As an intern on an organic farm, I used to compost a lot of raw farm material. The farm was certified biodynamic, which meant that as much as possible, we strived to be a closed system—a farm “organism.” Very few inputs came in (coffee and chocolate were the much needed and celebrated exceptions), and no outputs went “out.” We had to take care of our own outputs, if you catch my meaning.
Imagine the farm as an organism. Humans and animals eat plants and grasses, burn energy, and leave behind various forms of waste. Trees take in carbon dioxide, burn sugars, and give off oxygen. Worms eat decaying material, pass it through their marvelous guts, and leave humus as waste. On the farm, weeds, grass clippings, used water, sheep wool, chickens that did not run for cover from the hawk, leftover milk, garbage, manure, and yes, even our own “humanure” were all waste streams that needed to be transformed into usable energy once again. Constant compost!
In order to keep all of these outputs organized for the composting process, we used the 3-bin system. This could be anything divided into three separate sections, often by moveable pieces of lumber such as pallets or boards. Strawbales are also a good material for building the bins. Once strawbales start to decay, you can just add them to the compost.
The bins were at least 3 cubic feet, and needed enough space in the front for a person to use a shovel or front loader to turn the pile form one bin to another. Placing bins in the shade is a good idea, and making sure there is good drainage is also important. If it rains, compost piles tend to leach nutrients. Building the bins right onto the soil is a good solution to this problem, as long as your soil drains well. Covering the pile with straw, a tarp, or leaves also helps to keep the pile from becoming too saturated.
When compost day came, (usually every two weeks or so) all of the manure, kitchen scraps, and brown material I had stored in the first of the three bins was made into a compost pile in the middle. Here’s how I made it:
The first layer was about an inch of chopped sticks and twigs from my pile of “brown” stuff in the first bay. These provided an air pocket on the bottom of the pile for good air circulation. When the pile built heat over the next day or two, convection currents would draw air from the bottom of the pile up through the top. This provided hard working microorganisms with oxygen and kept the pile smelling pretty fresh.

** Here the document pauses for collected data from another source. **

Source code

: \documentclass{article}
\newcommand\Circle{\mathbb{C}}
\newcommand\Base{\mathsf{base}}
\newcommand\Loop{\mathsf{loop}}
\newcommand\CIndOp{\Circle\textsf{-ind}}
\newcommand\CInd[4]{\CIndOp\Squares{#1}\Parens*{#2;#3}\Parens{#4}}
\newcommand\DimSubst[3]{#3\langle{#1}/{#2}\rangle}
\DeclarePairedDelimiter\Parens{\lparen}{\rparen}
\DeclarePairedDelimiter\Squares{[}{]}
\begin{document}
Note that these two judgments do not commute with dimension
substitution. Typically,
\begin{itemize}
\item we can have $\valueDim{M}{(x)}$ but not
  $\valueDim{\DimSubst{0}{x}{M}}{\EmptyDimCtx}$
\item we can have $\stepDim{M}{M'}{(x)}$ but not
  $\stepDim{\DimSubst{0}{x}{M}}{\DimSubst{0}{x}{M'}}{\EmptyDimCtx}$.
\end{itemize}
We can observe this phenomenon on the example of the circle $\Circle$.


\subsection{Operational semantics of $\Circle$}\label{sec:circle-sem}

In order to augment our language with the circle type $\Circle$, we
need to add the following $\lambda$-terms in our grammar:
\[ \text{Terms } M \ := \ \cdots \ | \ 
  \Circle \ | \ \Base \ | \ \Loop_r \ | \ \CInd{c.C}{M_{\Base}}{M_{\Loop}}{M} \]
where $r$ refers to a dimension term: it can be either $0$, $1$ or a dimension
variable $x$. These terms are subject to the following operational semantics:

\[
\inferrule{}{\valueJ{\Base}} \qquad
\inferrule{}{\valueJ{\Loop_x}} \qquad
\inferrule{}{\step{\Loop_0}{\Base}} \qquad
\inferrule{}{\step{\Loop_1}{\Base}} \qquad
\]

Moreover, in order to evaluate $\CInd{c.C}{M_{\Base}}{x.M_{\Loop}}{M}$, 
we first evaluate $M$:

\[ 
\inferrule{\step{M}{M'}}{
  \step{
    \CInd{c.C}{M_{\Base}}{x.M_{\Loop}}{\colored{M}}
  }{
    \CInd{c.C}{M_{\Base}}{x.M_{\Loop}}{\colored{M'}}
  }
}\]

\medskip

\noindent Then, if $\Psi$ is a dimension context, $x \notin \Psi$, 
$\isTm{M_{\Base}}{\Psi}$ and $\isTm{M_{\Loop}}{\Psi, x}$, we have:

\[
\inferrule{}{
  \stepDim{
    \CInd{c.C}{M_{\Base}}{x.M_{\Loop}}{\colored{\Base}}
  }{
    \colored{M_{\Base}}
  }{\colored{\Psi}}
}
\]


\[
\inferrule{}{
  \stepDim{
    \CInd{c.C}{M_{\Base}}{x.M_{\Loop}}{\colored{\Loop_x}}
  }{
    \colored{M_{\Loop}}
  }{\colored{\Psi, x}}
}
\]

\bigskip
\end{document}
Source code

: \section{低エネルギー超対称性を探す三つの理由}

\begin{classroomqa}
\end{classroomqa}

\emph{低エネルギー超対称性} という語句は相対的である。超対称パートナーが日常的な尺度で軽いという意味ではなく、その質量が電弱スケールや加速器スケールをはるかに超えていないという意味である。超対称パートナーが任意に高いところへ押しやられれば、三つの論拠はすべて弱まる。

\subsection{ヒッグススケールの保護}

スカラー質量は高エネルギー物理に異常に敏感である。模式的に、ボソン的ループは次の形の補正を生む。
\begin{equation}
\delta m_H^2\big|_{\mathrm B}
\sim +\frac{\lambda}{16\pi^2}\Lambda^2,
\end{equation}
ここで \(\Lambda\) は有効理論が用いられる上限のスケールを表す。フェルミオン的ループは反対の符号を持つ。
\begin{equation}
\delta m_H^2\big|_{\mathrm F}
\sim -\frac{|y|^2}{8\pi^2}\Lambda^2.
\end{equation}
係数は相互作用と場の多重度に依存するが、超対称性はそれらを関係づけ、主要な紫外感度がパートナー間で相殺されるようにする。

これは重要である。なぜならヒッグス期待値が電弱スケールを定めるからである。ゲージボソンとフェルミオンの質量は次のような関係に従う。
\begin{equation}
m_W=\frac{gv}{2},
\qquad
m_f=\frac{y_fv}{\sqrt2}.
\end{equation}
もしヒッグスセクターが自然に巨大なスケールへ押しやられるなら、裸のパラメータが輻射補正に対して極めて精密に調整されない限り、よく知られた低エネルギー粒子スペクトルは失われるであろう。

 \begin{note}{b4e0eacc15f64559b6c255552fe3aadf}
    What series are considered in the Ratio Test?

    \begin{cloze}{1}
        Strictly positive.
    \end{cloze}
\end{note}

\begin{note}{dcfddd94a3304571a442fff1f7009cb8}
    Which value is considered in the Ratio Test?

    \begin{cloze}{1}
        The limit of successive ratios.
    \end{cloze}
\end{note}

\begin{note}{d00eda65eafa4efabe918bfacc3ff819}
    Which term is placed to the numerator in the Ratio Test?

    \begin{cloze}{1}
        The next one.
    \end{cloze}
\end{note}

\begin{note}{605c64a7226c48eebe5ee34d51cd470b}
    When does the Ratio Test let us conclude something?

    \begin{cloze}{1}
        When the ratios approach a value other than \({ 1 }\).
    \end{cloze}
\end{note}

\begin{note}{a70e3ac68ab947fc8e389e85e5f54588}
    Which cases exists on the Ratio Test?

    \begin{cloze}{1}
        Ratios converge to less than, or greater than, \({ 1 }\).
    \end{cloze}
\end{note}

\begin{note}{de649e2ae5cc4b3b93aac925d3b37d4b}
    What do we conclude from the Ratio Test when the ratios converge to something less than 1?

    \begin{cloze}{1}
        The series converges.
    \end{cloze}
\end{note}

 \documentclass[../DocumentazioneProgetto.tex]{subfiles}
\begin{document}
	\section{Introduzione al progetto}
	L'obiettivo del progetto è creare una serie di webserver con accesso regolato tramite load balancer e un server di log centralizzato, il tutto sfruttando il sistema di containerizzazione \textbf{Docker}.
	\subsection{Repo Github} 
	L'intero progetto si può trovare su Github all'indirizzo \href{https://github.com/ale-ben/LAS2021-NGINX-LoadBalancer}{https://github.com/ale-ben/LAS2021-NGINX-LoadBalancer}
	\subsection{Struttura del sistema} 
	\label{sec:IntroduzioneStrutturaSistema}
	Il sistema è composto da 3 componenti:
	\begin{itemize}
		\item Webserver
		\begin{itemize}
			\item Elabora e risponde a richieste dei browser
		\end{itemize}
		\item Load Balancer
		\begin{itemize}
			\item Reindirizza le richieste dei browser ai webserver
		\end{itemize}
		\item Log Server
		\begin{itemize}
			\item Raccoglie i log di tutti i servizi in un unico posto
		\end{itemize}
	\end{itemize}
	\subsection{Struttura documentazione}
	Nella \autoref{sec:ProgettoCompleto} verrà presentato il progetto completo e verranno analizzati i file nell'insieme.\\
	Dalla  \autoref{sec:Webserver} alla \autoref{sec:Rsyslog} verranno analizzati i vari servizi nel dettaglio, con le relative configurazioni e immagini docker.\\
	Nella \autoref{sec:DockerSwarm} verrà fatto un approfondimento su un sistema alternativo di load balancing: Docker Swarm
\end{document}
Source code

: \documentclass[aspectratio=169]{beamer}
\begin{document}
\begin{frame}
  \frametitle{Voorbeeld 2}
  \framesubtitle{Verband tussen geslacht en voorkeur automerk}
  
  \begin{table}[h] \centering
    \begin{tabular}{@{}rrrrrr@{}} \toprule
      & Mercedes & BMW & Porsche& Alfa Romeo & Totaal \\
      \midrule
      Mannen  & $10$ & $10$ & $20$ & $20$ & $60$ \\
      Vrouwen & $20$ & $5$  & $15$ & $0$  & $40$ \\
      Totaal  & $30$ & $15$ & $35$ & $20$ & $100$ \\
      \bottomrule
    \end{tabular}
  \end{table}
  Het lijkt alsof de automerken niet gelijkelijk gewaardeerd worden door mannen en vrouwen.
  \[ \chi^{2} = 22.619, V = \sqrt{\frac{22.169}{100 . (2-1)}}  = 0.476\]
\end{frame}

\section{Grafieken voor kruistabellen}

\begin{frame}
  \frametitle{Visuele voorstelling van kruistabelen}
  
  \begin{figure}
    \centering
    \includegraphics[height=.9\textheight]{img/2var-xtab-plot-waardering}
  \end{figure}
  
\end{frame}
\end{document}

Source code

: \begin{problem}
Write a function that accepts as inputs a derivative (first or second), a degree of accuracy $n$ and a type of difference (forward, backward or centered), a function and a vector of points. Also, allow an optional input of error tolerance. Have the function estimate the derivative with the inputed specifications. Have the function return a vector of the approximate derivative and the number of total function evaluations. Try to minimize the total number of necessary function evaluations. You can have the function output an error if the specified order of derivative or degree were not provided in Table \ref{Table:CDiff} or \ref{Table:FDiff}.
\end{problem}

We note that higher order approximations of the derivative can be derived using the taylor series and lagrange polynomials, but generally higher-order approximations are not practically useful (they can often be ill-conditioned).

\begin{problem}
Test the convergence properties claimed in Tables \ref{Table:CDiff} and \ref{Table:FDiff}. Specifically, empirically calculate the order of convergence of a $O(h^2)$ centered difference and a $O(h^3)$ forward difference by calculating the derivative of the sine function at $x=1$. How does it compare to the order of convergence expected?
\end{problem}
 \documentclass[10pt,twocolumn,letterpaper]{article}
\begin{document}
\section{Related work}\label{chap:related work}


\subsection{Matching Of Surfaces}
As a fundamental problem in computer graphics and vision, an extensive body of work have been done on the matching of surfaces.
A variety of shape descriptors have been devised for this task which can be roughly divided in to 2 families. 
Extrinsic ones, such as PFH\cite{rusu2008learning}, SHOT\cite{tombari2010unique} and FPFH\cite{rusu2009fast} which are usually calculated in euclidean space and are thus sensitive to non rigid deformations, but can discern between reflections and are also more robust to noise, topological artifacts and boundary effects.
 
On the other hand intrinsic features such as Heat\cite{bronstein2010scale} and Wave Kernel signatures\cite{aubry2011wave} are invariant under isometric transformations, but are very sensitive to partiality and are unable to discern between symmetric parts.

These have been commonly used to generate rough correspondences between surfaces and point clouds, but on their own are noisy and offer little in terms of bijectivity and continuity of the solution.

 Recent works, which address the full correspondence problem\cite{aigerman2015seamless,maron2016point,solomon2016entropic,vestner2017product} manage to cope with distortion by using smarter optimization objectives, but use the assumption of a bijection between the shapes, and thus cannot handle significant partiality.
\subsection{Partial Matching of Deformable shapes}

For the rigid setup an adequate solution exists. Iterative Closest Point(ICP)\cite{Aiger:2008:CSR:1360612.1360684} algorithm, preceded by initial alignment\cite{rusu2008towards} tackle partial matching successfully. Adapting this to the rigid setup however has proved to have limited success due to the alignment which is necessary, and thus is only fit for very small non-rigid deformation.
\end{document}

After this first layer, (the crust, if you will) I filled it with a compost cake. First, brown stuff, then greens from the kitchen can or the manure piles. Next, water it if it seemed too dry. Compost piles should have the moisture content of a wrung out sponge. Then brown, green, water and so on, until I had layered all of the stored up piles of “waste” into a fabulous monster of a seven layer compost cake. I would frost the pile with leaves, strawbale flakes, or sometimes a tarp if it was going to rain a lot. This top layer shed moisture and kept off flies. It also looked very neat and tidy.
Then I let the pile sit for a couple of weeks to bake. The temperature of the pile peaked the first week at around 150 F, then it slowly declined. At the end of the second week, I peeled off the outer layer, prepared a bottom layer of twigs and sticks in the 3rd bin, and turned the pile into it. To make sure that material that may have been left on the outside of the first pile had time in the middle, I shoveled vertical “slices” of the compost cake, from right to left, into horizontal layers from bottom to top. Farmers with front loaders have their own methods for making sure all the material gets a chance to be in the hot seat. This was my from scratch, by hand method.
By the time I turned the pile from the 2nd to the 3rd bin, the first bin was already filling up with more brown stuff, the cows and chickens were piling up more manure, we had eaten and left behind plenty of kitchen scraps to use again, and the middle bay was waiting to be filled. Waste streams do not take vacations.
The 3rd bay got two more weeks to be worked on by bacteria, fungus, and other microorganisms in the pile. It fermented while the new compost cake in the second bay cooked. When it smelled done, earthy and mushroomy and energizing, I moved it into the garden beds or under some trees until we are ready to use it. During the winter, the bays can store browns and greens until the earth warms up and compost organisms are in abundance and active again.
This 3 bin system works beautifully if you have a front loader to turn the compost–or if you want to skip your gym membership and do lots of shoveling instead. It works well for those who have a lot of material they need compost fairly quickly on a regular basis (community gardens) and have time to make, turn, and use several piles a year—or for those who have a very willing and enthusiastic intern.